Есть все же такие, которых Ч.С. Пирс назвал “философскими торгашами на каждом углу”, они дадут вам нужные ответы. Но у них есть своя цена. Чтобы оплатить их услуги, надо повернуться спиной ко всей интеллектуальной истории. Надо позабыть о том, что Милан Кундера назвал “пленительным царством воображения, где никто не обладает истиной и все имеют право быть поняты… Это мудрость романа”. Это риск потерять чувство конечности и, более того, чувство терпимости, которые суть сознания того, как много есть на свете всеобъемлющих картин и как мало существует аргументов в пользу любой из них. Несмотря на мое сравнительно раннее разочарование в платонизме, я очень рад, что провел все эти годы за чтением философских книг. Я научился тому, что до сих пор кажется мне очень важным: не доверять интеллектуальному снобизму, который изначально подтолкнул меня к этому чтению. Если бы я не прочитал все эти книги, то я, вероятно, так бы и не перестал искать того, что Деррида назвал “полным присутствием за пределами досягаемости”, — сияющего, самооправдывающегося, самодостаточного, всеобъемлющего видения.
Сейчас я почти уверен, что искать такое присутствие и такое видение — плохая идея.
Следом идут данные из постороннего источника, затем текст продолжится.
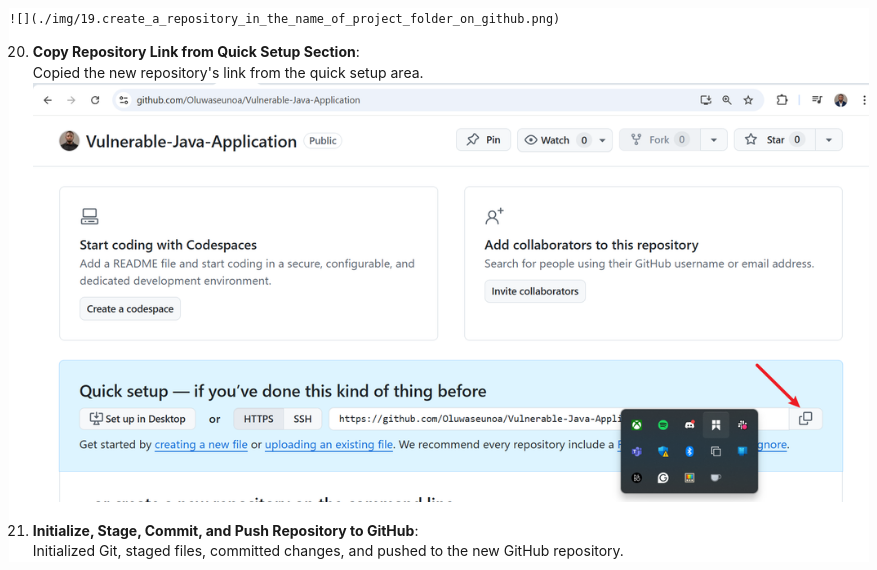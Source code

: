     ![](./img/19.create_a_repository_in_the_name_of_project_folder_on_github.png)

20. **Copy Repository Link from Quick Setup Section**:   
Copied the new repository's link from the quick setup area.  
    ![](./img/20.copy_the_repository_link_on_the_quick_set_up_section.png)

21. **Initialize, Stage, Commit, and Push Repository to GitHub**:   
Initialized Git, staged files, committed changes, and pushed to the new GitHub repository.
Самое страшное, что может случиться, — твои поиски увенчаются успехом, и этот успех заставит тебя поверить в то, что ты можешь полагаться на нечто большее, чем терпимость и порядочность других человеческих существ. Демократическое общество, о котором мечтал Дьюи, — общество, в котором никто этого не воображает. Это общество, в котором каждый считает, что человеческая солидарность значит больше, чем знания чего-то не просто человеческого. Столь близкое подобие вполне демократического, вполне секулярного общества, какое существует сегодня, представляется мне величайшим достижением человечества. В сравнении с ним даже книги Гегеля и Пруста — лишь дополнительные украшения, подобные орхидеям.